- **Try it**
Read through the data, and wherever a line holds the word "about", write that line out.

Materials provided below:

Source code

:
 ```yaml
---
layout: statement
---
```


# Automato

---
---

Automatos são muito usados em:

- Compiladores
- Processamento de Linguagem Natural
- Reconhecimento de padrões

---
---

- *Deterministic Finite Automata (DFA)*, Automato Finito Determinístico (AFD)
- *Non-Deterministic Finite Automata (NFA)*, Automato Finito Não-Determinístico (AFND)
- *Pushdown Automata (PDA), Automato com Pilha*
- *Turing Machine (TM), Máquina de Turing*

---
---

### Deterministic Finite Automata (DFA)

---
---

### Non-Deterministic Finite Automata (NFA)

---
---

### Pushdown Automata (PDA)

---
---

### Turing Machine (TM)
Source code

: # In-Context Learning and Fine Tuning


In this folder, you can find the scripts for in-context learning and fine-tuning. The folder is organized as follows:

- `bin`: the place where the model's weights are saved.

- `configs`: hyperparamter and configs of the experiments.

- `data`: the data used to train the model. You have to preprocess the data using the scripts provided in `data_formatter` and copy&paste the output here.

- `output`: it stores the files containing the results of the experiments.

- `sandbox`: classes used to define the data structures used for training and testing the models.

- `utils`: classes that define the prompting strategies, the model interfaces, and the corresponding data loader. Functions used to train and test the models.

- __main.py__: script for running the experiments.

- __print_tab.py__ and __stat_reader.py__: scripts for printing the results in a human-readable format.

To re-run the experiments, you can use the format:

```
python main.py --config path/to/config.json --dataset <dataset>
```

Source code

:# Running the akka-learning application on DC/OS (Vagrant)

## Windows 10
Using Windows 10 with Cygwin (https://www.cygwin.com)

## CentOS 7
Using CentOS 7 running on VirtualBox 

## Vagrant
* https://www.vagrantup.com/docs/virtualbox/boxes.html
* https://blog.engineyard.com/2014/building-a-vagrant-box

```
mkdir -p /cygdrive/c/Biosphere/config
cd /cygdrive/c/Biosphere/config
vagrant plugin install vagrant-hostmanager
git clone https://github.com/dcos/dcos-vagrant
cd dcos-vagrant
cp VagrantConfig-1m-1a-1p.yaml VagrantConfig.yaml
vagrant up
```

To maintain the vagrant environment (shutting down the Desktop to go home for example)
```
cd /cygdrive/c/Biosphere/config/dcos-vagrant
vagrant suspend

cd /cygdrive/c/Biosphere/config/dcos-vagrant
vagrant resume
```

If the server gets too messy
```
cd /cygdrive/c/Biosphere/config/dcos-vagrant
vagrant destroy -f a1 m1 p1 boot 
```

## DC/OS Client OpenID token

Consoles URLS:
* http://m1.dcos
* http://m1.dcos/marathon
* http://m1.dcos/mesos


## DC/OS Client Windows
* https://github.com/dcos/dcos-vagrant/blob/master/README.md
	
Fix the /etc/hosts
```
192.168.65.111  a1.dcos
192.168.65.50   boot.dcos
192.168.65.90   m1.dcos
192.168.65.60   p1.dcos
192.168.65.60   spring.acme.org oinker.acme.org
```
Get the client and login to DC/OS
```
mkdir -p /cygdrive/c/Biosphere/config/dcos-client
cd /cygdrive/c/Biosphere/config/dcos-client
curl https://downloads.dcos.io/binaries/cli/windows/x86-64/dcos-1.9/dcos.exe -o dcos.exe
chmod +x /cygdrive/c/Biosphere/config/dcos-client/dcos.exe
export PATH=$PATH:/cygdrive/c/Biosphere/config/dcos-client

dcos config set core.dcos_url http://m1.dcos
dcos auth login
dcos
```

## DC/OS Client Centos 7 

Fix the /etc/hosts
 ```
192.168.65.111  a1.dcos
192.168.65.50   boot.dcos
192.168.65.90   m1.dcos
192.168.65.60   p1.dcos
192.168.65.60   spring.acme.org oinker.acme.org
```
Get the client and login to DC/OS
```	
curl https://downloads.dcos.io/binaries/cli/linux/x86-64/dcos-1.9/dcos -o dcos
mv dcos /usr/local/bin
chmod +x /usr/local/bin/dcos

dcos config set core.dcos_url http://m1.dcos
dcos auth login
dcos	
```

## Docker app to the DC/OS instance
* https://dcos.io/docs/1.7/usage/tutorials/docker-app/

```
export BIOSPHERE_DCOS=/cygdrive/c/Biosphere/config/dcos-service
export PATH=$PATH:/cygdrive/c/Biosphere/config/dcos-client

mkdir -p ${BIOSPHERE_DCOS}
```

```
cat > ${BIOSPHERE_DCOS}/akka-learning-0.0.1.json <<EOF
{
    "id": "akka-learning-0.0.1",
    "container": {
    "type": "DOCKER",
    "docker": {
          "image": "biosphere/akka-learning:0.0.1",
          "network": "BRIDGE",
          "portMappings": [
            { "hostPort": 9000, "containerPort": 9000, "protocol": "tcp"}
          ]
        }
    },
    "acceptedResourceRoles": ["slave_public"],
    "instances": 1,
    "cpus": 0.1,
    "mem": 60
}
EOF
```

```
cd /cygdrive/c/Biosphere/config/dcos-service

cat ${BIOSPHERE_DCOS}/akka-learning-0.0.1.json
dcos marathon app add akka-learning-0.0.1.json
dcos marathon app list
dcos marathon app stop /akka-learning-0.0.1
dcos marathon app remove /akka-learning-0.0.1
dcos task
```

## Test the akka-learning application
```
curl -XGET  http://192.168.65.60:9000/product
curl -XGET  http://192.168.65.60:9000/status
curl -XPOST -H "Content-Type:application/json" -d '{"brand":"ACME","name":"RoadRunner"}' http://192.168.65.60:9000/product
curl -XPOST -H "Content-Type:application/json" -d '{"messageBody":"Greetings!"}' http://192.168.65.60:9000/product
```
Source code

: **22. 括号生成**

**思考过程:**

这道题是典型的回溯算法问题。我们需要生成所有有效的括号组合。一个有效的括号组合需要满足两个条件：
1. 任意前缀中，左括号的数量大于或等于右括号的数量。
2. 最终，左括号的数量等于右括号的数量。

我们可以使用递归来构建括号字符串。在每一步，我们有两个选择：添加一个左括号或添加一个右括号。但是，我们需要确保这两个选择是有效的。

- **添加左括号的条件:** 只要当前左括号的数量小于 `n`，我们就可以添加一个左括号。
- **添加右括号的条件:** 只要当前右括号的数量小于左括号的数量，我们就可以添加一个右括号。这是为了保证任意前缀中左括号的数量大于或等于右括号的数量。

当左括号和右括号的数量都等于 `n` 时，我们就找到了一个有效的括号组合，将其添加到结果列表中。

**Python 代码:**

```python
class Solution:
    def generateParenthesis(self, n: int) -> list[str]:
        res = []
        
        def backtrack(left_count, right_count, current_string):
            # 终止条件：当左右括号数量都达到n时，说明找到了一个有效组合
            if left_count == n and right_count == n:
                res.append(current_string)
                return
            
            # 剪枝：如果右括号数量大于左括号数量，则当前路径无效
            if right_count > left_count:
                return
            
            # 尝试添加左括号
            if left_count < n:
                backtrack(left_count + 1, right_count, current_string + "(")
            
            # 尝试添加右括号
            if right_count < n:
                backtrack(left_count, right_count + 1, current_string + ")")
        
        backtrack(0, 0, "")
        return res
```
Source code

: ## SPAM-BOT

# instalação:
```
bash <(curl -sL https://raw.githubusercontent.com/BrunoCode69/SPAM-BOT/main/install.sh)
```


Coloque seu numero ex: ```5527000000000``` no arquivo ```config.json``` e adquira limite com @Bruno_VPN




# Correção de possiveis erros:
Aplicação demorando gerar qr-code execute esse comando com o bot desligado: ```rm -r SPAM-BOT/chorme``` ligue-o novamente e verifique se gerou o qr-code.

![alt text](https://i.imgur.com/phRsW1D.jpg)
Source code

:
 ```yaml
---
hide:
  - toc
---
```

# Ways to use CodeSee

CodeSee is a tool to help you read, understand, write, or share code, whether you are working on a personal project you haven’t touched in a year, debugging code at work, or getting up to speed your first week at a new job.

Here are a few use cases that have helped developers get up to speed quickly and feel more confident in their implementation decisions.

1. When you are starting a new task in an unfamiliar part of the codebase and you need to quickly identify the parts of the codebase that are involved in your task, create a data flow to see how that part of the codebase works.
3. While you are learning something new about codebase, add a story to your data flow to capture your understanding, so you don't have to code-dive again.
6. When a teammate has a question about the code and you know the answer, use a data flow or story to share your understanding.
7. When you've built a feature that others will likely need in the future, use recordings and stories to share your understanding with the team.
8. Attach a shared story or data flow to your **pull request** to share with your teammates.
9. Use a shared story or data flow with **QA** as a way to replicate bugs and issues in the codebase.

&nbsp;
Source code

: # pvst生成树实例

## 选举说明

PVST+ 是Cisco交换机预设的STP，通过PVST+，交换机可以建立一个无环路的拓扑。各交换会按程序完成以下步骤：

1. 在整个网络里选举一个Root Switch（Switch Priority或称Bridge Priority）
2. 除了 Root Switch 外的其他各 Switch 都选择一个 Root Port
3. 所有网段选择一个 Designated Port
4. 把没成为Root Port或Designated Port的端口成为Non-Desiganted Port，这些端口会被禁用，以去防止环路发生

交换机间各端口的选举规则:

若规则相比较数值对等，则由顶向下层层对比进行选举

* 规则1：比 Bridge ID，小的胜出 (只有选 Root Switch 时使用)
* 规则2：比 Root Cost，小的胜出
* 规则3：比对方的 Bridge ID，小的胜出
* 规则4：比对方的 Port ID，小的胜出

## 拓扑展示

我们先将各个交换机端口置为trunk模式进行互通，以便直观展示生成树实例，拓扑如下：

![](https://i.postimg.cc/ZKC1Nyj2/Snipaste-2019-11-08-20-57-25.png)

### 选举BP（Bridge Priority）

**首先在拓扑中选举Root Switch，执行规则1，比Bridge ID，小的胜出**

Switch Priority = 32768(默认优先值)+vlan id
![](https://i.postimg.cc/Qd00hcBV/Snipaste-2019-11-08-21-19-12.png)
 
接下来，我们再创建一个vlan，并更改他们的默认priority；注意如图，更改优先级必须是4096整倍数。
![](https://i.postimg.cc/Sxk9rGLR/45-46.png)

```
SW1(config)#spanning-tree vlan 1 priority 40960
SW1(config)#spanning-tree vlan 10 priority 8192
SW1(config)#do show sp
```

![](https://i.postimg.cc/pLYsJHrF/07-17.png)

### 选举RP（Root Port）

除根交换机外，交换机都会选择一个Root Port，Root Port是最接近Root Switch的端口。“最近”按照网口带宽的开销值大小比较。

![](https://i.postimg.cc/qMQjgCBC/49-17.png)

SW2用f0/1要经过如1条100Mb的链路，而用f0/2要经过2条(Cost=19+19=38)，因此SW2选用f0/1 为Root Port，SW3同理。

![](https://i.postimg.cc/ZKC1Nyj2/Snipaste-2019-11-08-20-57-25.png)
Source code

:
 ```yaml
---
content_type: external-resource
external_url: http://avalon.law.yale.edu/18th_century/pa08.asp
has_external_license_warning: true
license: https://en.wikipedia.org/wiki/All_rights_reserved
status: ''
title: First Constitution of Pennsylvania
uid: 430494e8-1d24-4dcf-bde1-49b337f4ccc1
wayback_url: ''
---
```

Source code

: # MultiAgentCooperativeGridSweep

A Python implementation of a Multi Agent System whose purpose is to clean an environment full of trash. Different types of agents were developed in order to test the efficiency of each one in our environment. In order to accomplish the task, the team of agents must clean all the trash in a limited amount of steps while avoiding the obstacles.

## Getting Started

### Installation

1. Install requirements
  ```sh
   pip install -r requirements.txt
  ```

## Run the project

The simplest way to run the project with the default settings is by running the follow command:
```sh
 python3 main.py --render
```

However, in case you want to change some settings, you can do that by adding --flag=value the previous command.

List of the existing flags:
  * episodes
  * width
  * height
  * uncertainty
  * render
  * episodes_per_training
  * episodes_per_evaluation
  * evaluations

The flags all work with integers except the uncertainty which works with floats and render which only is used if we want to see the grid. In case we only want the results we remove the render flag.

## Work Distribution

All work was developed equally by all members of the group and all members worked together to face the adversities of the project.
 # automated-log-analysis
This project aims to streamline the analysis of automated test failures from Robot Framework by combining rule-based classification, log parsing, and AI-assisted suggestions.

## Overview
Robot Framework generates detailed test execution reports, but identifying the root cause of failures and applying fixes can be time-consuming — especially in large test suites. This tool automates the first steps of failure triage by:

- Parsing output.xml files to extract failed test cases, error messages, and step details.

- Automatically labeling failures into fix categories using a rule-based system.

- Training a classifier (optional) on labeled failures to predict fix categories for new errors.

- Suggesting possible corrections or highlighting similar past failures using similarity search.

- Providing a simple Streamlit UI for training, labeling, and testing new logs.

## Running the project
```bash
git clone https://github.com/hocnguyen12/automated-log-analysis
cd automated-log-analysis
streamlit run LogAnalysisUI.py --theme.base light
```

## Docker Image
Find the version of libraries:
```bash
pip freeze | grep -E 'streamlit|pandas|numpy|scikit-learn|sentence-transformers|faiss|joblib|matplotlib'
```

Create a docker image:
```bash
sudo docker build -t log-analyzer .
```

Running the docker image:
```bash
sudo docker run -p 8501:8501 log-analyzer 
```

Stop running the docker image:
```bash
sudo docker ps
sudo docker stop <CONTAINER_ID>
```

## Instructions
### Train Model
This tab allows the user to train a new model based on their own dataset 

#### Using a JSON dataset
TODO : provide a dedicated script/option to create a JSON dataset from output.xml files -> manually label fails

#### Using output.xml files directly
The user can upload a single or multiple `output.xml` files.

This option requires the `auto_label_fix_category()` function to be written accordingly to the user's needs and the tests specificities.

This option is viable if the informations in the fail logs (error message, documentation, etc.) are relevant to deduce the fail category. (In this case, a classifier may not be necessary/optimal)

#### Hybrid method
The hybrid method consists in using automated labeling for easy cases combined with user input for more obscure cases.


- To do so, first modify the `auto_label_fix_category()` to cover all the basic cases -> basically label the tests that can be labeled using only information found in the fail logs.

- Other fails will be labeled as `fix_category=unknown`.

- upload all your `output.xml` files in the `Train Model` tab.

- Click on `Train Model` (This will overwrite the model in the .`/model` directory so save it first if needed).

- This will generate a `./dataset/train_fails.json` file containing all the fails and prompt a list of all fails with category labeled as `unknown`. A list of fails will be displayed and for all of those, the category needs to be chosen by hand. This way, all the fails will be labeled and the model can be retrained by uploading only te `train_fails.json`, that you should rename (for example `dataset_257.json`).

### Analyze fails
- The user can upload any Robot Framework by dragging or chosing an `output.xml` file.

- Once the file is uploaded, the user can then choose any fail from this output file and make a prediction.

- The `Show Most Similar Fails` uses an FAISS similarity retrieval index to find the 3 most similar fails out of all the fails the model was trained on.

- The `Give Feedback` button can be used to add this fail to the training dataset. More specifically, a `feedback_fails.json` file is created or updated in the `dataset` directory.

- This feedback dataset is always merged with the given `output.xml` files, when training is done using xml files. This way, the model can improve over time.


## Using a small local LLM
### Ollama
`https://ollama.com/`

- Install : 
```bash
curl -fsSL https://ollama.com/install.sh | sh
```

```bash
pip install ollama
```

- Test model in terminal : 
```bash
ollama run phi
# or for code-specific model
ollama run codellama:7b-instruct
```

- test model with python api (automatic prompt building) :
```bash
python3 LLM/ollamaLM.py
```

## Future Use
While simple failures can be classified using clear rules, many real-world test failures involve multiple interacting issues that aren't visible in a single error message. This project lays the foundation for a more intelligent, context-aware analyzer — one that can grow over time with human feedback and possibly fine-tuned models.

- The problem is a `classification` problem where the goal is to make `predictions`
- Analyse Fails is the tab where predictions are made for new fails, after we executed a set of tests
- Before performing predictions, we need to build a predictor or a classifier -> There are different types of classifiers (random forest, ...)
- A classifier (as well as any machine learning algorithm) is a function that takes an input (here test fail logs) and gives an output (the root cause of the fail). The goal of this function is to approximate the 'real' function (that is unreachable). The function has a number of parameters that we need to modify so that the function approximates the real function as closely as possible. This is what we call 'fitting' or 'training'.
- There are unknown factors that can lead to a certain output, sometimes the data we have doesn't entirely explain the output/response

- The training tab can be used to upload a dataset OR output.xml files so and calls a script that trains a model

End of Materials provided.

- **Result below**
3. While you are learning something new about codebase, add a story to your data flow to capture your understanding, so you don't have to code-dive again.
6. When a teammate has a question about the code and you know the answer, use a data flow or story to share your understanding.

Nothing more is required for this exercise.